Both approaches described above (global and species-specific models) were implemented with four different sets of predictor variables: 1) environmental data only ; 2) environmental data along with dispersal trait data; 3) environmental data along with demographic trait data; and 4) all available predictor variables (i.e., environmental data along with both types of ecological trait data). We compared the predictive power of these different sets of predictors by correlating observed and predicted values of DXY and reporting the R2 square of such correlations. For both global and species-specific models, we tested if the distributions of R2 values across replicates (in global models) or species (in species-specific models) differed among models using different sets of predictors, by using a Kruskal-Wallis test. Additionally, we calculated the difference in R2between models that included versus models that did not include ecological traits, and used a Wilcoxon Test to evaluate which set of traits (i.e., dispersal or demographic traits) led to a larger increase in R2.
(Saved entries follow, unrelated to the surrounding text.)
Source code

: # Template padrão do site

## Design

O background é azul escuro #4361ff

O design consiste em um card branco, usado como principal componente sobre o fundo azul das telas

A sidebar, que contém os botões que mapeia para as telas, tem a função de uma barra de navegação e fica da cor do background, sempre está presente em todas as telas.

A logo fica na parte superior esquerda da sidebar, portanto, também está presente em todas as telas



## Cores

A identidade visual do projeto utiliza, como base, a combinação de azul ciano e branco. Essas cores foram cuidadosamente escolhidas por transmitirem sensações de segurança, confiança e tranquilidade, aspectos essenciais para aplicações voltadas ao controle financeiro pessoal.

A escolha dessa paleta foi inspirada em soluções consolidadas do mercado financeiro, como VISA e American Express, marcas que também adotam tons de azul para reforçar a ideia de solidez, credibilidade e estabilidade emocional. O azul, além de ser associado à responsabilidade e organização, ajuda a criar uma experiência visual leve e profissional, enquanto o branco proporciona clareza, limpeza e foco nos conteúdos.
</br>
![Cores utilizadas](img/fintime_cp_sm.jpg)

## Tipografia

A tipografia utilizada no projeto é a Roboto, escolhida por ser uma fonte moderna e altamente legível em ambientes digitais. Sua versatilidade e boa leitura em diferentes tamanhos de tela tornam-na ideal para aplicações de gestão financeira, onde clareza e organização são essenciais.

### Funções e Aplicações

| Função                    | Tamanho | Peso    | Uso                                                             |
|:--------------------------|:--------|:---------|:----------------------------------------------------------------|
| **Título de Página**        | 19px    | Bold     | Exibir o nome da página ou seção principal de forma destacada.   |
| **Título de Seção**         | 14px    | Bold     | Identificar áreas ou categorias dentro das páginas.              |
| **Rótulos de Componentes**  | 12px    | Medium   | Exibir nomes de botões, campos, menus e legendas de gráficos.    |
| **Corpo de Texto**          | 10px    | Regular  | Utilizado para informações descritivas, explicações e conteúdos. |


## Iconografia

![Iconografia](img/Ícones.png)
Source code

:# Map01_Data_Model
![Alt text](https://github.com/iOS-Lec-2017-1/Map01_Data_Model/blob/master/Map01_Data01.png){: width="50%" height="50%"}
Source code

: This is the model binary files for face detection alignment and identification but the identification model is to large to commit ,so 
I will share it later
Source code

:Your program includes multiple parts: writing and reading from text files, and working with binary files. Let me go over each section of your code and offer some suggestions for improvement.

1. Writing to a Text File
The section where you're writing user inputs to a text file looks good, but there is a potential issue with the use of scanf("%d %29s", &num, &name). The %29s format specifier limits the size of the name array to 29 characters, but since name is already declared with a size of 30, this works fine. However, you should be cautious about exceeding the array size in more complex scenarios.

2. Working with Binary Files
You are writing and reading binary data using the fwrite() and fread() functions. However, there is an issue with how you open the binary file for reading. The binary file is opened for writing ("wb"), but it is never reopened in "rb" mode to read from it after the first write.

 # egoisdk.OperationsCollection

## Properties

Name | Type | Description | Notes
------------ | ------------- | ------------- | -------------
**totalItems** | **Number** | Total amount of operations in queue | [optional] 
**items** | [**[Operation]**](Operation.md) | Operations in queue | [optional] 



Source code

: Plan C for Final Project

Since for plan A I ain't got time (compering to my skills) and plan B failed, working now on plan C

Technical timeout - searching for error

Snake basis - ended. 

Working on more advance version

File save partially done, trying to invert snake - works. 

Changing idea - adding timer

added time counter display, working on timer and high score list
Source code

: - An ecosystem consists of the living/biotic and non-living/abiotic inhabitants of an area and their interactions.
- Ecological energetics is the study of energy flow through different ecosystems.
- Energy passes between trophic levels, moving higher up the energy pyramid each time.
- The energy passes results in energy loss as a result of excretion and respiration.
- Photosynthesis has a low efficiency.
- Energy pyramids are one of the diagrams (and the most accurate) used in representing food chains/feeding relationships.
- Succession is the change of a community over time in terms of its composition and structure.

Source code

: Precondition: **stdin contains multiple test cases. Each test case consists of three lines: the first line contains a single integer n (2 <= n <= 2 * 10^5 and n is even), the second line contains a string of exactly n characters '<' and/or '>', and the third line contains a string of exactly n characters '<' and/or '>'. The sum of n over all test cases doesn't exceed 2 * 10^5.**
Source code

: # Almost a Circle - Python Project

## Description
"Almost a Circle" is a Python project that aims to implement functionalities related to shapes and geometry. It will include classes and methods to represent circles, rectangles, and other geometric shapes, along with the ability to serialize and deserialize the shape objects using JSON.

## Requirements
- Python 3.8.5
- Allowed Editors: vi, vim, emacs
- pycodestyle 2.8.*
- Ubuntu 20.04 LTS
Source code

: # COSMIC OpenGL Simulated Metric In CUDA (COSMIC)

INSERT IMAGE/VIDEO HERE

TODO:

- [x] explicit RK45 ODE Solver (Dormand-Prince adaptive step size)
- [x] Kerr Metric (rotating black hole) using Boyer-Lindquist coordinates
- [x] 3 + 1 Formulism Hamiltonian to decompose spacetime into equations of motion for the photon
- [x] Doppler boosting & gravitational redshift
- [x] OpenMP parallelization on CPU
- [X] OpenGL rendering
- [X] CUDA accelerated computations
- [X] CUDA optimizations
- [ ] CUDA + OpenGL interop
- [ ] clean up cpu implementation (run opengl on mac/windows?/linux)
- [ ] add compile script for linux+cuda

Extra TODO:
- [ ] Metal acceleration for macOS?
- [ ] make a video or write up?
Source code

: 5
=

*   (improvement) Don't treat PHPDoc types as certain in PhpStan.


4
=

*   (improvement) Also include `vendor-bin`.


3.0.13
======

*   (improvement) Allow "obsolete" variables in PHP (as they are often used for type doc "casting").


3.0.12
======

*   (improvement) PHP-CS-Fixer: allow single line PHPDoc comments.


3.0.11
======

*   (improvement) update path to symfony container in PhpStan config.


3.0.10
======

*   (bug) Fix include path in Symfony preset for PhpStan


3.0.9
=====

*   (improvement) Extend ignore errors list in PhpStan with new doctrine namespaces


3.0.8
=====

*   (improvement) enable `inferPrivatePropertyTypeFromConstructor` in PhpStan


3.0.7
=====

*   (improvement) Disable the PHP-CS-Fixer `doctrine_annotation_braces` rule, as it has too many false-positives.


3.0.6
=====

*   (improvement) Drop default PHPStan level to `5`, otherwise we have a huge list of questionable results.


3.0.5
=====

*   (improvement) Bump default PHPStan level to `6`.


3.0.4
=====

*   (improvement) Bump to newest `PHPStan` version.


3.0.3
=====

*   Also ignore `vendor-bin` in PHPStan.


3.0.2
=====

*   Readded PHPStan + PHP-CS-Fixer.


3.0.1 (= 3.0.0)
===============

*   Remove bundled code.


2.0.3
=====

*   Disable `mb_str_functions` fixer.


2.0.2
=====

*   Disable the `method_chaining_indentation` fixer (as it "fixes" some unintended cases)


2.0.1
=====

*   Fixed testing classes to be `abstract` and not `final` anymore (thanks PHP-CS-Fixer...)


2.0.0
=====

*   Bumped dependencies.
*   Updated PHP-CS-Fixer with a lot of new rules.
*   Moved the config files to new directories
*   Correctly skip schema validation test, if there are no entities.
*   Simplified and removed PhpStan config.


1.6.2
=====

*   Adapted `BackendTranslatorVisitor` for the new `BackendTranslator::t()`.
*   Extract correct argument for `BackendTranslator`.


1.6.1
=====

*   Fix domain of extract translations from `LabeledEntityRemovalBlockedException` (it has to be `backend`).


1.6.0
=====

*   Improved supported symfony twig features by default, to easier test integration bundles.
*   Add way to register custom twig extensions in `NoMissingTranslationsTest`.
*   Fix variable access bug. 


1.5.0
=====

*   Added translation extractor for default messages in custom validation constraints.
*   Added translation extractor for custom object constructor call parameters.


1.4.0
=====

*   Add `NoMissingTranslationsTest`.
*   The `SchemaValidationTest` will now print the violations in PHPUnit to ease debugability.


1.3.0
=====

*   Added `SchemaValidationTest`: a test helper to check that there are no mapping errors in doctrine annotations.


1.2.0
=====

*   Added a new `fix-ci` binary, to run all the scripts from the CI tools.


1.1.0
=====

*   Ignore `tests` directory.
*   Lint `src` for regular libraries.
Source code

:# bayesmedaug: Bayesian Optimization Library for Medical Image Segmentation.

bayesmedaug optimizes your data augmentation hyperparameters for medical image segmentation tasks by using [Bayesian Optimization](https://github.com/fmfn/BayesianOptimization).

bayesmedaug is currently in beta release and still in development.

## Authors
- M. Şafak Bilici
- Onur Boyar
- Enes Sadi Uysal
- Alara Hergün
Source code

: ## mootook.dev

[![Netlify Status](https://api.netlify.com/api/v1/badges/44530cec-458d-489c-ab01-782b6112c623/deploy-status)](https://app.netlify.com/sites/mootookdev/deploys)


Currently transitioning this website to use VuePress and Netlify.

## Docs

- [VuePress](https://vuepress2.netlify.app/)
2.4 Visualizing the location of modeled genetic barriers in space
To visualize observed and predicted values of genetic differentiation in space, we mapped DXY values from each pair of locality to the geographic point located at the center of the shortest path connecting those two sites (hereafter referred to as midpoint). Because we expect that high values of DXY will occur whenever two localities are on opposite sides of a barrier to gene flow, the use of a color legend facilitates the identification of genetic breaks in space. For global models, we calculated and mapped for each midpoint the mean and standard deviation of the predicted values of DXY, as well as the average difference between predicted and observed, across the total number of replicates (n of replicates = 100). For species-specific models, we plotted the observed and predicted value of DXY for each species. To visualize values continuously over the landscape, we performed an inverse distance weighted (IDW) interpolation of DXY values using the function idw from the package gstat(Gräler et al. 2016). Interpolated maps were created for observed values as well as values predicted by models using each different set of predictors. To focus on the relative levels of genetic differentiation across space, rather than the absolute values, we re-scaled the predicted values of DXY in our interpolation based on the maximum and minimum values of observed DXY. Additionally, in order to visualize genetic differentiation from different loci in the same map, we re-scaled values across loci to the same range. These re-scaling procedures allow us to remove the effect of different locus when visualizing genetic differentiation in geographic space, as well as emphasize the relative differences in model prediction across the area.